Court says taxation indemnity case arbitrable | Practical Law

Court says taxation indemnity case arbitrable | Practical Law

Andrew Robertson (Partner), Piper Alderman

Court says taxation indemnity case arbitrable

Practical Law Legal Update 0-501-0579 (Approx. 3 pages)

Court says taxation indemnity case arbitrable

Law stated as at 17 Dec 2009Australia
Andrew Robertson (Partner), Piper Alderman
In a decision handed down on 1 December 2009, Justice Judd of the Supreme Court of Victoria has held that a dispute relating to a taxation indemnity was arbitrable. The quantum of the taxation liability outstanding was in dispute. The court held that the taxation element of the dispute did not mean that the dispute was not capable of being resolved in arbitration. However, the court refused a stay, holding that the dispute did not fall within the particular provisions of the arbitration agreement.
In AED Oil Limited v Puffin FSPO Limited (No 2) [2009] VSC 534, the parties were in dispute in relation to the operation of an indemnity in a charter contract which provided that the charterer and a related party would indemnify the owner for certain taxation liabilities.

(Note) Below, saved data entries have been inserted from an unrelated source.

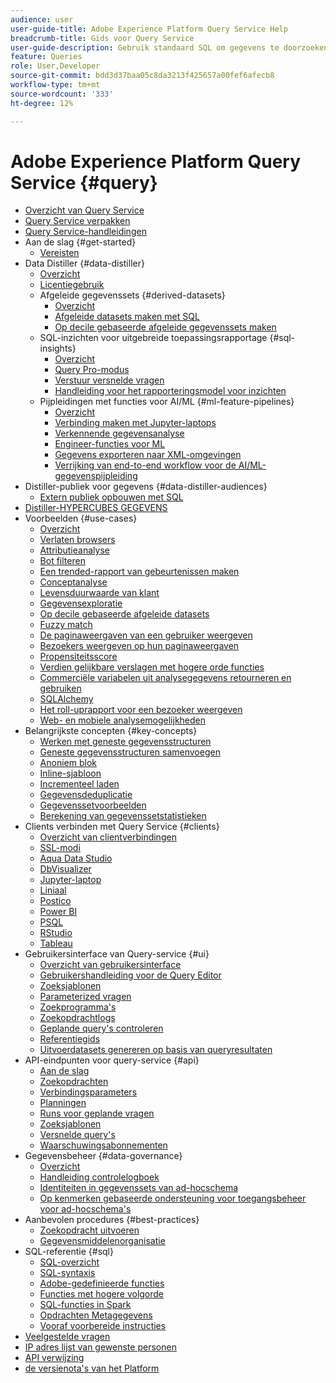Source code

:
 ```yaml
---
audience: user
user-guide-title: Adobe Experience Platform Query Service Help
breadcrumb-title: Gids voor Query Service
user-guide-description: Gebruik standaard SQL om gegevens te doorzoeken binnen de data lake in Experience Platform.
feature: Queries
role: User,Developer
source-git-commit: bdd3d37baa05c8da3213f425657a00fef6afecb8
workflow-type: tm+mt
source-wordcount: '333'
ht-degree: 12%

---
```



# Adobe Experience Platform Query Service {#query}

- [Overzicht van Query Service](home.md)
- [Query Service verpakken](packaging.md)
- [Query Service-handleidingen](guardrails.md)
- Aan de slag {#get-started}
   - [Vereisten](get-started/prerequisites.md)
- Data Distiller {#data-distiller}
   - [Overzicht](data-distiller/overview.md)
   - [Licentiegebruik](data-distiller/license-usage.md)
   - Afgeleide gegevenssets {#derived-datasets}
      - [Overzicht](data-distiller/derived-datasets/overview.md)
      - [Afgeleide datasets maken met SQL](data-distiller/derived-datasets/create-derived-datasets-with-sql.md)
      - [Op decile gebaseerde afgeleide gegevenssets maken](data-distiller/derived-datasets/decile-based-derived-attributes.md)
   - SQL-inzichten voor uitgebreide toepassingsrapportage {#sql-insights}
      - [Overzicht](data-distiller/sql-insights/overview.md)
      - [Query Pro-modus](data-distiller/sql-insights/query-pro-mode.md)
      - [Verstuur versnelde vragen](data-distiller/sql-insights/send-accelerated-queries.md)
      - [Handleiding voor het rapporteringsmodel voor inzichten](data-distiller/sql-insights/reporting-insights-data-model.md)
   - Pijpleidingen met functies voor AI/ML {#ml-feature-pipelines}
      - [Overzicht](data-distiller/ml-feature-pipelines/overview.md)
      - [Verbinding maken met Jupyter-laptops](data-distiller/ml-feature-pipelines/establish-connection.md)
      - [Verkennende gegevensanalyse](data-distiller/ml-feature-pipelines/exploratory-analysis.md)
      - [Engineer-functies voor ML](data-distiller/ml-feature-pipelines/feature-engineering.md)
      - [Gegevens exporteren naar XML-omgevingen](data-distiller/ml-feature-pipelines/export-data.md)
      - [Verrijking van end-to-end workflow voor de AI/ML-gegevenspijpleiding](data-distiller/ml-feature-pipelines/end-to-end-notebook-workflow.md)
- Distiller-publiek voor gegevens {#data-distiller-audiences}
   - [Extern publiek opbouwen met SQL](data-distiller-audiences/overview.md)
- [Distiller-HYPERCUBES GEGEVENS](hypercubes.md)
- Voorbeelden {#use-cases}
   - [Overzicht](use-cases/overview.md)
   - [Verlaten browsers](use-cases/abandoned-browse.md)
   - [Attributieanalyse](use-cases/attribution-analysis.md)
   - [Bot filteren](use-cases/bot-filtering.md)
   - [Een trended-rapport van gebeurtenissen maken](use-cases/trended-report-of-events.md)
   - [Conceptanalyse](use-cases/consent-analysis.md)
   - [Levensduurwaarde van klant](use-cases/customer-lifetime-value.md)
   - [Gegevensexploratie](./use-cases/data-exploration.md)
   - [Op decile gebaseerde afgeleide datasets](use-cases/deciles-use-case.md)
   - [Fuzzy match](use-cases/fuzzy-match.md)
   - [De paginaweergaven van een gebruiker weergeven](use-cases/list-visitor-sessions.md)
   - [Bezoekers weergeven op hun paginaweergaven](use-cases/visitors-by-number-of-page-views.md)
   - [Propensiteitsscore](use-cases/propensity-score.md)
   - [Verdien gelijkbare verslagen met hogere orde functies](use-cases/retrieve-similar-records.md)
   - [Commerciële variabelen uit analysegegevens retourneren en gebruiken](use-cases/merchandising-variables.md)
   - [SQLAlchemy](use-cases/sqlalchemy.md)
   - [Het roll-uprapport voor een bezoeker weergeven](use-cases/roll-up-report-of-a-visitor.md)
   - [Web- en mobiele analysemogelijkheden](use-cases/analytics-insights.md)
- Belangrijkste concepten {#key-concepts}
   - [Werken met geneste gegevensstructuren](key-concepts/nested-data-structures.md)
   - [Geneste gegevensstructuren samenvoegen](key-concepts/flatten-nested-data.md)
   - [Anoniem blok](key-concepts/anonymous-block.md)
   - [Inline-sjabloon](key-concepts/inline-templates.md)
   - [Incrementeel laden](key-concepts/incremental-load.md)
   - [Gegevensdeduplicatie](key-concepts/deduplication.md)
   - [Gegevenssetvoorbeelden](key-concepts/dataset-samples.md)
   - [Berekening van gegevenssetstatistieken](key-concepts/dataset-statistics.md)
- Clients verbinden met Query Service {#clients}
   - [Overzicht van clientverbindingen](clients/overview.md)
   - [SSL-modi](./clients/ssl-modes.md)
   - [Aqua Data Studio](clients/aqua-data-studio.md)
   - [DbVisualizer](./clients/dbvisulaizer.md)
   - [Jupyter-laptop](clients//jupyter-notebook.md)
   - [Liniaal](clients/looker.md)
   - [Postico](clients/postico.md)
   - [Power BI](clients/power-bi.md)
   - [PSQL](clients/psql.md)
   - [RStudio](clients/rstudio.md)
   - [Tableau](clients/tableau.md)
- Gebruikersinterface van Query-service {#ui}
   - [Overzicht van gebruikersinterface](ui/overview.md)
   - [Gebruikershandleiding voor de Query Editor](ui/user-guide.md)
   - [Zoeksjablonen](ui/query-templates.md)
   - [Parameterized vragen](ui/parameterized-queries.md)
   - [Zoekprogramma&#39;s](ui/query-schedules.md)
   - [Zoekopdrachtlogs](ui/query-logs.md)
   - [Geplande query&#39;s controleren](ui/monitor-queries.md)
   - [Referentiegids](ui/credentials.md)
   - [Uitvoerdatasets genereren op basis van queryresultaten](ui/create-datasets.md)
- API-eindpunten voor query-service {#api}
   - [Aan de slag](api/getting-started.md)
   - [Zoekopdrachten](api/queries.md)
   - [Verbindingsparameters](api/connection-parameters.md)
   - [Planningen](api/scheduled-queries.md)
   - [Runs voor geplande vragen](api/runs-scheduled-queries.md)
   - [Zoeksjablonen](api/query-templates.md)
   - [Versnelde query&#39;s](api/accelerated-queries.md)
   - [Waarschuwingsabonnementen](api/alert-subscriptions.md)
- Gegevensbeheer {#data-governance}
   - [Overzicht](data-governance/overview.md)
   - [Handleiding controlelogboek](data-governance/audit-log-guide.md)
   - [Identiteiten in gegevenssets van ad-hocschema](data-governance/ad-hoc-schema-identities.md)
   - [Op kenmerken gebaseerde ondersteuning voor toegangsbeheer voor ad-hocschema&#39;s](./data-governance/ad-hoc-schema-labels.md)
- Aanbevolen procedures {#best-practices}
   - [Zoekopdracht uitvoeren](best-practices/writing-queries.md)
   - [Gegevensmiddelenorganisatie](./best-practices/organize-data-assets.md)
- SQL-referentie {#sql}
   - [SQL-overzicht](sql/overview.md)
   - [SQL-syntaxis](sql/syntax.md)
   - [Adobe-gedefinieerde functies](sql/adobe-defined-functions.md)
   - [Functies met hogere volgorde](sql/higher-order-functions.md)
   - [SQL-functies in Spark](sql/spark-sql-functions.md)
   - [Opdrachten Metagegevens](sql/metadata.md)
   - [Vooraf voorbereide instructies](sql/prepared-statements.md)
- [Veelgestelde vragen](troubleshooting-guide.md)
- [IP adres lijst van gewenste personen](ip-address-allowlist.md)
- [ API verwijzing ](https://www.adobe.io/experience-platform-apis/references/query-service/)
- [ de versienota&#39;s van het Platform ](https://experienceleague.adobe.com/en/docs/experience-platform/release-notes/latest)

The contract provided that the taxation returns for the owner were to be prepared by the charterer and lodged by the owner. A dispute arose as to the treatment of certain items for deprecation purposes and the owner refused to sign the returns prepared by the charterer. The ultimate owner of the charterer had guaranteed payment of the contractual indemnity by the charterer.
The guarantor commenced Supreme Court proceedings seeking injunctions and declarations against the owner. The owner counterclaimed for declarations and specific performance against the charterer and the guarantor. The charterer and the guarantor then sought a stay of the proceedings to permit the dispute on the counterclaim to proceed to arbitration. The stay was opposed by the owner.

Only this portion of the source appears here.